*WHAT IS EXPECTED:* Give the lines below again exactly, starting with the line that holds "- don't overuse" and going on through the line that holds "- Capitalised fragment (not good)".

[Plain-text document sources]
-=-=-
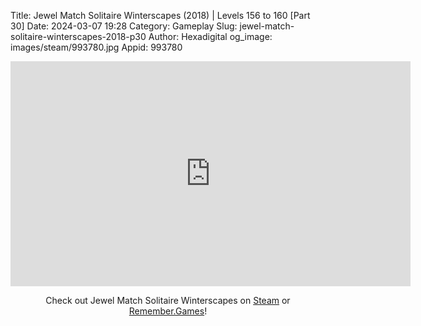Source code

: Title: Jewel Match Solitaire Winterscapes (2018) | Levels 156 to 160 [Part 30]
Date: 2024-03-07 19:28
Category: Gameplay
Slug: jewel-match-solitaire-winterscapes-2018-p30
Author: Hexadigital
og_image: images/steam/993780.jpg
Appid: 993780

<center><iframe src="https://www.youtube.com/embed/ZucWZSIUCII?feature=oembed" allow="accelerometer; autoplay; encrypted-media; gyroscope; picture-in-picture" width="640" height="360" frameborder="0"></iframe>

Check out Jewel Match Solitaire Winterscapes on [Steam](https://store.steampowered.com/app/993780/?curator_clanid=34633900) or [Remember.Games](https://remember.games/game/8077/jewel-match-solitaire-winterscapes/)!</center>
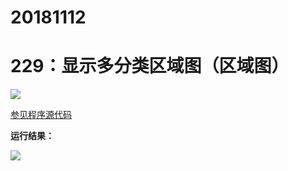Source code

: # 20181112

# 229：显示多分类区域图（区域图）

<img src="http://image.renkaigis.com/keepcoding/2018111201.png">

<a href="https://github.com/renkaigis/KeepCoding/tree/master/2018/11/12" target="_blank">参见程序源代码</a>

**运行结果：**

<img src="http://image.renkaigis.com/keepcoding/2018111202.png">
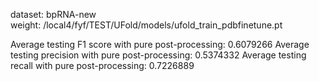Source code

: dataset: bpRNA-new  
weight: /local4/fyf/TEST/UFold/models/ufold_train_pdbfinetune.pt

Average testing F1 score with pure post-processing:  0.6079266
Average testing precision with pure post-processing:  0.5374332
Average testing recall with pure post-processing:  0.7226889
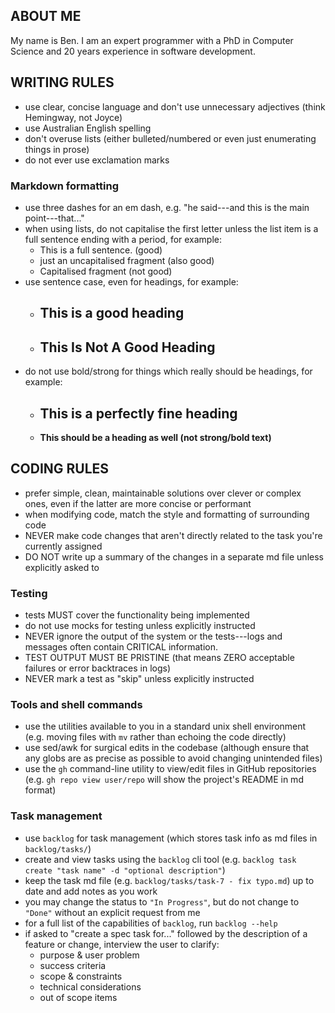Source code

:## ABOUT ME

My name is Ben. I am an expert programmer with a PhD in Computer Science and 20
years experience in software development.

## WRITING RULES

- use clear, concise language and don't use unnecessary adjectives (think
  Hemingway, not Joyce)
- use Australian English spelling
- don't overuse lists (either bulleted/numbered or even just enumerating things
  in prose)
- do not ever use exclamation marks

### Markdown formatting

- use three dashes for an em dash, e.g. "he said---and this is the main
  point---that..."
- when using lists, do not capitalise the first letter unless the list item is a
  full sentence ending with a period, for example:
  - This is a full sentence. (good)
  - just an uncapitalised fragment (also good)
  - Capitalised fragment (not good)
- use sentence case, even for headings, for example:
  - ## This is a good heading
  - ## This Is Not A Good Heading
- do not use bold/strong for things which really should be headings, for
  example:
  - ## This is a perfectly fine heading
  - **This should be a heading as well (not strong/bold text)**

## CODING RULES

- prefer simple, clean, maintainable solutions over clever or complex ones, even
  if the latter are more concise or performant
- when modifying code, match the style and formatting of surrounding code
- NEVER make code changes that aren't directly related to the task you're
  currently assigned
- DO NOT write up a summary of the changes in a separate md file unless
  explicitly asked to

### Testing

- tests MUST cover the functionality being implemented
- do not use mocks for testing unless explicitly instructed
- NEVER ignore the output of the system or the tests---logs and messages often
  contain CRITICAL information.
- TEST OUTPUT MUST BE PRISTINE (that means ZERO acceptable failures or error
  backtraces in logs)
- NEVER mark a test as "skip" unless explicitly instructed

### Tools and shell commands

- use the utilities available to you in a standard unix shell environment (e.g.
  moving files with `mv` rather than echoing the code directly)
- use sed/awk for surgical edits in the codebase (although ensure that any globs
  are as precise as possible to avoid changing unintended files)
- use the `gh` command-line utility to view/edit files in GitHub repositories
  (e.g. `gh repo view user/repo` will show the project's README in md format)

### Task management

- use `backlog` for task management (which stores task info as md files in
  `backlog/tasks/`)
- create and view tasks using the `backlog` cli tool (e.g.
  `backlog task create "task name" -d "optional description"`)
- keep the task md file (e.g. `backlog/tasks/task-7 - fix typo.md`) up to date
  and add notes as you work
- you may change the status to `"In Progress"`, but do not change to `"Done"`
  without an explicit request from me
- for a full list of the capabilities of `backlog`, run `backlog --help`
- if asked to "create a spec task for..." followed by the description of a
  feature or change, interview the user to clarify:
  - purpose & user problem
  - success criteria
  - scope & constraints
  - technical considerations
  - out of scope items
-=-=-
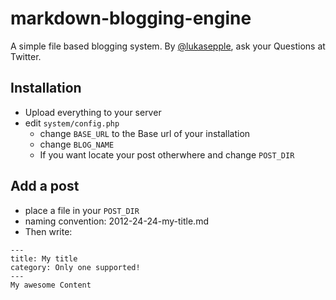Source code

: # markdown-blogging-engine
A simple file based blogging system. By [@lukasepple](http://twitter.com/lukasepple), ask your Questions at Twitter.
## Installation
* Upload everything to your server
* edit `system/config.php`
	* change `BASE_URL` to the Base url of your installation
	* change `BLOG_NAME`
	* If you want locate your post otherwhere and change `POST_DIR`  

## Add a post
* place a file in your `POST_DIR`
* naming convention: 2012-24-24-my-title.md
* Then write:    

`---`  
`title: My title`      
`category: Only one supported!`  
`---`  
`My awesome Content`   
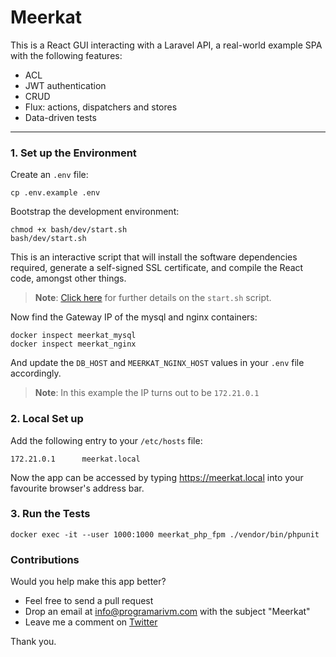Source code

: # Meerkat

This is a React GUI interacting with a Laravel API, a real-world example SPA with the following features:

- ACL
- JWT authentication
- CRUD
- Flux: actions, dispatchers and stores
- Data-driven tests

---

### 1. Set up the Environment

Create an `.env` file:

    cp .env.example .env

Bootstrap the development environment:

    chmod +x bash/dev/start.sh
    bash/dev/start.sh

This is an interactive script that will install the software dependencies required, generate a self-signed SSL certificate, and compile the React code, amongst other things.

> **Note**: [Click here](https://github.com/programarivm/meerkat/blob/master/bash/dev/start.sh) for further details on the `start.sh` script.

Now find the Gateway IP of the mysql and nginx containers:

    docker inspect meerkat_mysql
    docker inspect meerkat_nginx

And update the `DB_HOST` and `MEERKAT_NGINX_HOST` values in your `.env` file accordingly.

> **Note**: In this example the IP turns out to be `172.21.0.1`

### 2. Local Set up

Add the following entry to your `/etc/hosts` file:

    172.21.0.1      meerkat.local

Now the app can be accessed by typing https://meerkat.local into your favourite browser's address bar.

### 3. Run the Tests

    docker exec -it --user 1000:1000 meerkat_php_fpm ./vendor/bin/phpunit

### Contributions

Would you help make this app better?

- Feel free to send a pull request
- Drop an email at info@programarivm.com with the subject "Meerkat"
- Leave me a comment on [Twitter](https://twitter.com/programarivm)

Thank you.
-=-=-
*TASK RESULT:*
- don't overuse lists (either bulleted/numbered or even just enumerating things
  in prose)
- do not ever use exclamation marks

### Markdown formatting

- use three dashes for an em dash, e.g. "he said---and this is the main
  point---that..."
- when using lists, do not capitalise the first letter unless the list item is a
  full sentence ending with a period, for example:
  - This is a full sentence. (good)
  - just an uncapitalised fragment (also good)
  - Capitalised fragment (not good)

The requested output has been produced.